In this retrospective cohort study using a large number of POC and serum glucose observations, we identified the correlation of different time-varying MA and RR predictors of a hospitalized patient’s next BG reading. We found that the most recent BG measurement provides the most predictive accuracy; adjusting for trends or increasing the lookback window negatively affects correlation. Interestingly, the addition of variables associated with glycemic control did not greatly modify the performance of machine learning algorithms that included all the MA and RR predictors, although the machine learning models performed marginally better compared with any individual time series predictor. However, the best performing algorithm in model A (time series predictors only) was the simple linear regression, but the best performing algorithm in model B (time series predictors with additional nonglycemic data) was the Cubist model, suggesting that new information differentially improved different algorithms.
In clinical practice, there is growing interest in developing machine learning algorithms to predict hypoglycemia in the inpatient setting. Although many of the published algorithms use categorical variables , consideration should be given to models that quantitatively predict BG, similar to CGM data. Our findings suggest that smaller prediction horizons are correlated more to the next BG measurement compared with longer periods of data, which suggests that clinicians should consider more recent BG measurements when attempting to predict the next BG measurement. Future studies attempting to quantitatively predict BG could create trend arrows based on the current glucose variable to the predicted variable that could be coupled with actionable insulin titration. Using trend arrows to guide insulin dose adjustments in patients who use CGMs has been previously discussed [ - ]. Trend arrows, which would demonstrate the degree of a patient’s BG trajectory (ie, increasing rapidly, increasing slowly, remaining level, decreasing slowly, and decreasing rapidly), may guide titration of correctional bolus insulin doses and daily basal-bolus insulin dosing for hospitalized patients, although such an algorithm would require validation.
Comparison With Prior Work
There has been interest in using CGM data to predict a patient’s BG over a short horizon of 60 minutes. For example, Gani et al  derived a linear autoregressive model that had a 60-minute average RMSE of 12.6 mg/dL, and Zhao et al [ ] created a latent variable-based statistical method with an average RMSE of 29.2 mg/dL and 72.1% of BG readings in zone A of the error grid. Recently, deep learning techniques such as a semisupervised deep neural network [ ], nonlinear autoregressive neural network [ ], and recurrent neural networks [ ] have demonstrated improved performance in BG prediction over 30-, 60-, and 90-minute prediction horizons.

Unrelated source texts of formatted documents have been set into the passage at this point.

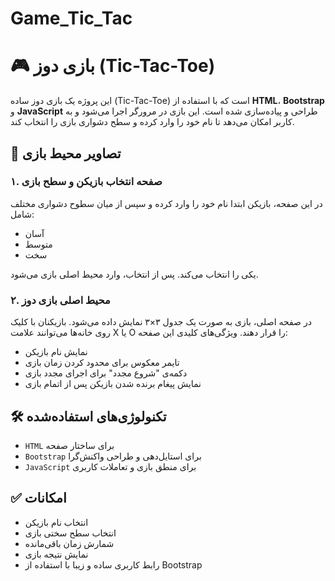 # Game_Tic_Tac
# 🎮 بازی دوز (Tic-Tac-Toe)

این پروژه یک بازی دوز ساده (Tic-Tac-Toe) است که با استفاده از **HTML**، **Bootstrap** و **JavaScript** طراحی و پیاده‌سازی شده است. این بازی در مرورگر اجرا می‌شود و به کاربر امکان می‌دهد تا نام خود را وارد کرده و سطح دشواری بازی را انتخاب کند.

## 📸 تصاویر محیط بازی

### ۱. صفحه انتخاب بازیکن و سطح بازی

در این صفحه، بازیکن ابتدا نام خود را وارد کرده و سپس از میان سطوح دشواری مختلف شامل:

* آسان
* متوسط
* سخت

یکی را انتخاب می‌کند. پس از انتخاب، وارد محیط اصلی بازی می‌شود.

### ۲. محیط اصلی بازی دوز

در صفحه اصلی، بازی به صورت یک جدول ۳×۳ نمایش داده می‌شود. بازیکنان با کلیک روی خانه‌ها می‌توانند علامت X یا O را قرار دهند. ویژگی‌های کلیدی این صفحه:

* نمایش نام بازیکن
* تایمر معکوس برای محدود کردن زمان بازی
* دکمه‌ی "شروع مجدد" برای اجرای مجدد بازی
* نمایش پیغام برنده شدن بازیکن پس از اتمام بازی

## 🛠️ تکنولوژی‌های استفاده‌شده

* `HTML` برای ساختار صفحه
* `Bootstrap` برای استایل‌دهی و طراحی واکنش‌گرا
* `JavaScript` برای منطق بازی و تعاملات کاربری

## ✅ امکانات

* انتخاب نام بازیکن
* انتخاب سطح سختی بازی
* شمارش زمان باقی‌مانده
* نمایش نتیجه بازی
* رابط کاربری ساده و زیبا با استفاده از Bootstrap
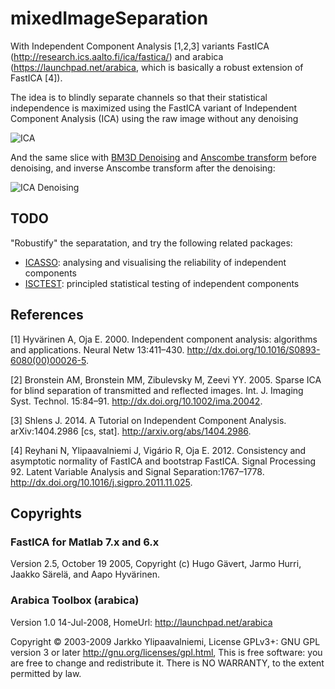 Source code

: # mixedImageSeparation

With Independent Component Analysis [1,2,3] variants FastICA (http://research.ics.aalto.fi/ica/fastica/) and arabica (https://launchpad.net/arabica, which is basically a robust extension of FastICA [4]). 

The idea is to blindly separate channels so that their statistical independence is maximized using the FastICA variant of Independent Component Analysis (ICA) using the raw image without any denoising

![ICA](https://dl.dropboxusercontent.com/u/6757026/githubFigures/ica_basicIllustration.png)

And the same slice with <a href="http://www.cs.tut.fi/~foi/GCF-BM3D/">BM3D Denoising</a> and <a href="http://www.cs.tut.fi/~foi/invansc/">Anscombe transform</a> before denoising, and inverse Anscombe transform after the denoising:

![ICA Denoising](https://dl.dropboxusercontent.com/u/6757026/githubFigures/ica_basicIllustration_withBM3D_Denoising.png)

## TODO 

"Robustify" the separatation, and try the following related packages:

* <a href="http://www.cis.hut.fi/jhimberg/icasso/">ICASSO</a>: analysing and visualising the reliability of independent components
* <a href="http://www.cs.helsinki.fi/u/ahyvarin/code/isctest/">ISCTEST</a>: principled statistical testing of independent components

## References

[1] Hyvärinen A, Oja E. 2000. Independent component analysis: algorithms and applications. Neural Netw 13:411–430. http://dx.doi.org/10.1016/S0893-6080(00)00026-5.

[2] Bronstein AM, Bronstein MM, Zibulevsky M, Zeevi YY. 2005. Sparse ICA for blind separation of transmitted and reflected images. Int. J. Imaging Syst. Technol. 15:84–91. http://dx.doi.org/10.1002/ima.20042.

[3] Shlens J. 2014. A Tutorial on Independent Component Analysis. arXiv:1404.2986 [cs, stat]. http://arxiv.org/abs/1404.2986.

[4] Reyhani N, Ylipaavalniemi J, Vigário R, Oja E. 2012. Consistency and asymptotic normality of FastICA and bootstrap FastICA. Signal Processing 92. Latent Variable Analysis and Signal Separation:1767–1778. http://dx.doi.org/10.1016/j.sigpro.2011.11.025.

## Copyrights

### FastICA for Matlab 7.x and 6.x
Version 2.5, October 19 2005, Copyright (c) Hugo Gävert, Jarmo Hurri, Jaakko Särelä, and Aapo Hyvärinen.

### Arabica Toolbox (arabica)
Version 1.0 14-Jul-2008, HomeUrl: http://launchpad.net/arabica

Copyright © 2003-2009  Jarkko Ylipaavalniemi, License GPLv3+: GNU GPL version 3 or later <http://gnu.org/licenses/gpl.html>, This is free software: you are free to change and redistribute it. There is NO WARRANTY, to the extent permitted by law.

A recently published review that analyzed 63 studies found that data-based models, which used artificial neural networks and hybrid models, performed better in predicting hypoglycemia and offered promise in applicability and performance [ ]. However, most of these studies are limited to small sample sizes of patients with T1DM in a nonhospitalized setting. Previously published glucose prediction in hospitalized patients has focused on predicting future hypoglycemia over the prediction horizon of 24 hours [ , ] and a patient’s admission [ ]. Recent studies have predicted future hyperglycemia and hypoglycemia as categorical outcomes [ , ]. Although several recent studies have used machine learning to predict the next category of glucose (ie, hypoglycemic, controlled, or hyperglycemic), there are no studies that have tried to predict the next glucose value as a continuous outcome using electronic health record data alone.
Our study found that the predictive accuracy of MA and RR declined with increasing size of the lookback window. Although BG is generally obtained either every 4 hours or 4 times daily, the 30-minute MA had the highest predictive accuracy based on the R2 value alone. This finding is likely because most patients did not have 2 BG readings in any 30-minute interval, so the 30-minute MA was equal to the most recent BG reading. Similarly, predictive accuracy drastically declined with increasing glycemic variability. Glycemic variability has been shown to be significantly associated with clinically significant hypoglycemia (BG<54 mg/dL) , suggesting that this population warrants the highest need for accurate BG prediction.
A secondary objective was to evaluate how performance accuracy differs when comparing a model using BG data alone with one that includes a broader number of clinical variables that can influence glucose homeostasis. A recent review of BG prediction strategies in patients with T1DM using CGM data found that most published models use CGM data, insulin dosing, and carbohydrate consumption . However, these models have time horizons of up to 1 hour, so it is difficult to distinguish the predictive performance of non-CGM data in models with shorter prediction horizons. Of note, the R2 of the linear regression model decreased with the addition of demographic and insulin variables, suggesting that these variables worsened predictive accuracy in a linear regression. However, the highest performing model when demographic and insulin variables were included was a Cubist model, which fits a regression model based on a rule that is derived from a collapsed tree structure that is pruned and combined [ ]. Interestingly, adding additional covariates, which we expected to explain some of the variability for next BG, resulted in equal or worse fits for the prediction of next BG measurement. Notably, our previous work demonstrated that BG history had the most predictive value in a random forest model [ ], which corresponds to these findings that time series variables provide significant predictive value compared with other clinical predictors.
On the basis of the relatively similar performances of the MA and RR, we were surprised how greatly the Clarke Error Grid analysis differed between the MA and RR results. For example, in the full patient population, 61% of the 4-hour MA predictions but only 27% of the 3-observation RR predictions were in zone A. These findings highlight limitations in deciding which performance metrics to report. As described previously, mean squared error and sum of squared errors are the most commonly reported performance metrics in BG prediction . Error-based metrics are limited because they do not identify whether misclassification is occurring during hypoglycemic, euglycemic, or hyperglycemic events [ ]. Furthermore, we were surprised to see the difference in Clarke Error Grid performance based on the diagnosis of diabetes.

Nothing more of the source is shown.